This section is from the book "Beekeeping for Beginners", by G. H. Cale, Jr.. Also available from Amazon: Beekeeping for Beginners.
From the end of the fruit bloom period until the beginning of the major honeyflow there is usually a period of dearth, often between the blossoming of dandelion and clover, when there is little or no nectar gathered by the bees. Many colonies which did not need additional feed during the early spring or midspring, may need sirup during this period. Some colonies may need only one feeding of sirup to carry them through, while others may require as many as three ten-pound feedings of sirup. Here again it is advisable to add 1/4 teaspoon of sulfa-thiazole sodium to each ten pounds of sirup given to a colony.
This period is truly called the danger period since many cases of colony starvation and swarming occur at this time. Starvation is easy to prevent and the wise beekeeper will make sure that his colonies have plenty of natural stores or sugar sirup during this period.
Swarming presents a number of different problems, all of which may be overcome by the beekeeper. The urge to swarm is probably inherent and instinctive and is stimulated by environmental conditions. Swarming usually occurs when the brood nest of the colony is crowded with worker bees and the queen is forced to slow down in her laying, although bees are known to swarm out of their hive for other reasons; for example, bees will swarm from their hive when they have reached the point of actual starvation, or a large, populous colony, approaching the honeyflow, but having a failing queen, may very quickly develop the urge to swarm.

Diagram of expanding the brood nest. With four fairly well-filled brood combs flanked by stores in fruit bloom, one empty comb is moved in; a week later another is moved in, and about 10 days later two empty combs are moved in as diagramed.
Although some beekeepers talk proudly about having all of their equipment full of bees, the good beekeeper will have some extra equipment which is available at all times. It would indeed be poor management to allow a colony to swarm simply because you did not happen to have the bottom board, body, frames, cover, and a few pounds of comb foundation that are necessary to divide the colony. By the time the equipment could be ordered and arrive at its destination the swarm would have long since departed.
Since a crowded condition of the brood nest is one of the prime factors in swarming, the beekeeper should watch his bees carefully during the late spring period and make sure that the queen has plenty of room to lay. At this time of the year the super, which earlier was reversed beneath the body, should be placed back on the hive body. In addition to this the deep brood combs should be inspected and side combs containing pollen or honey should be removed and empty combs or frames of foundation placed in the hive. This will give the queen room to expand her egg laying into combs which would otherwise not have been available to her. The placing of the super back on top of the colonies will allow the worker bees to move excess stores from the brood chamber and again will make more room for the queen to lay. No matter what style of hives is used, the same system of reversal should be followed.

Notice the crowded condition of the bees. This hive should have at least two supers on at this time and one of them should be a foundation super to help relieve the crowding in the brood nest.
Worker bees between the ages of twelve and eighteen days supply the beeswax for the colony. It is at that age that beeswax is secreted most freely by the glands on the undersurface of the abdomen. This habit of the bee gives the beekeeper another method for swarm control. A colony which is going through a rapid build-up will have many worker bees of the right age for wax secretion. A strong, crowded colony may be given a shallow super of foundation. The super of foundation is "baited" by taking out two or three drawn combs from another super and placing them in the foundation super and placing the foundation frames in the lower super.
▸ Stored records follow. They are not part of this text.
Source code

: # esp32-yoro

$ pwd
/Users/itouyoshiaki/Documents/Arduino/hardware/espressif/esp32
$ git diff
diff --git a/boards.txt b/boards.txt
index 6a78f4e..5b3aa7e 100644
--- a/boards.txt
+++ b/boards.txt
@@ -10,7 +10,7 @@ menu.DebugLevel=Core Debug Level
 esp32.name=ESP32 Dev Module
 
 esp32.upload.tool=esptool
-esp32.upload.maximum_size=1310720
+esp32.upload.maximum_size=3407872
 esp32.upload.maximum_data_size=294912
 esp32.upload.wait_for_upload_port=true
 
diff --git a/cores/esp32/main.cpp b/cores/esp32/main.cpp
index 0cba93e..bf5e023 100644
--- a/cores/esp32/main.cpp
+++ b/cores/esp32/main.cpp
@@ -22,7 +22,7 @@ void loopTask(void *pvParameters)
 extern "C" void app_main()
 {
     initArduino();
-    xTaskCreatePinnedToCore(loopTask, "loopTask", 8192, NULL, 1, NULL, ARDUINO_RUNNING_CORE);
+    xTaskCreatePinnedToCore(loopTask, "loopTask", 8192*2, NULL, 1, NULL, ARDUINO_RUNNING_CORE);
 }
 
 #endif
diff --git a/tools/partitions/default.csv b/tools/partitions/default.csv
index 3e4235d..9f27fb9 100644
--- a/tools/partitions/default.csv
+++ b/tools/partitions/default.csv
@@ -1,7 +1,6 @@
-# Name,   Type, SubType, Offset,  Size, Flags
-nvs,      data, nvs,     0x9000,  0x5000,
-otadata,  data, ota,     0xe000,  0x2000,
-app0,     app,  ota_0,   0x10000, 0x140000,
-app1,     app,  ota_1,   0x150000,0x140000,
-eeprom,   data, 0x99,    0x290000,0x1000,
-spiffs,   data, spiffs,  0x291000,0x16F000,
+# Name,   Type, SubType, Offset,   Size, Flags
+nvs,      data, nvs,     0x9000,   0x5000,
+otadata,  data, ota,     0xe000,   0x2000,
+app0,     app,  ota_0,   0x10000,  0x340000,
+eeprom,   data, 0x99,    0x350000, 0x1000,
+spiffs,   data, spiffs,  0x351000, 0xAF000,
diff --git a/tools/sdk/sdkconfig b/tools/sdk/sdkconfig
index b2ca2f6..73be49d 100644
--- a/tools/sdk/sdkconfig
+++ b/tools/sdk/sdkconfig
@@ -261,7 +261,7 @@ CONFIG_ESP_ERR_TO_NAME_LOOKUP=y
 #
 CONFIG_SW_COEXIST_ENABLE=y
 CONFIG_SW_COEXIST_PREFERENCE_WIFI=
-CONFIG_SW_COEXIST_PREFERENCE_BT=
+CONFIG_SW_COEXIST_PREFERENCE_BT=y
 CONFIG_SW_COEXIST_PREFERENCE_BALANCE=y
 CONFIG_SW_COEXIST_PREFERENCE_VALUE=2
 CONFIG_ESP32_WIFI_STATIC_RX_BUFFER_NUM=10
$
This gives the wax secreters a useful task to perform and at the same time removes them from the brood nest which, of course, reduces the amount of crowding in the brood area.

Burr comb placed on the top bars of frames. A foundation super should have been given this colony so that this wax could have served some useful purpose.
An easy and very effective measure of swarm control is the practice of relocating or switching colonies. As described previously, the weak colonies exchange places with the strong. Not only does this cut down the field force of the crowded strong colony, and hence help to eliminate swarming, but it also helps to build up weak colonies that would otherwise not be able to make much of a honey crop. If no weak colony is available, the strong colony is simply relocated in a new spot so that the field bees will drift away from it.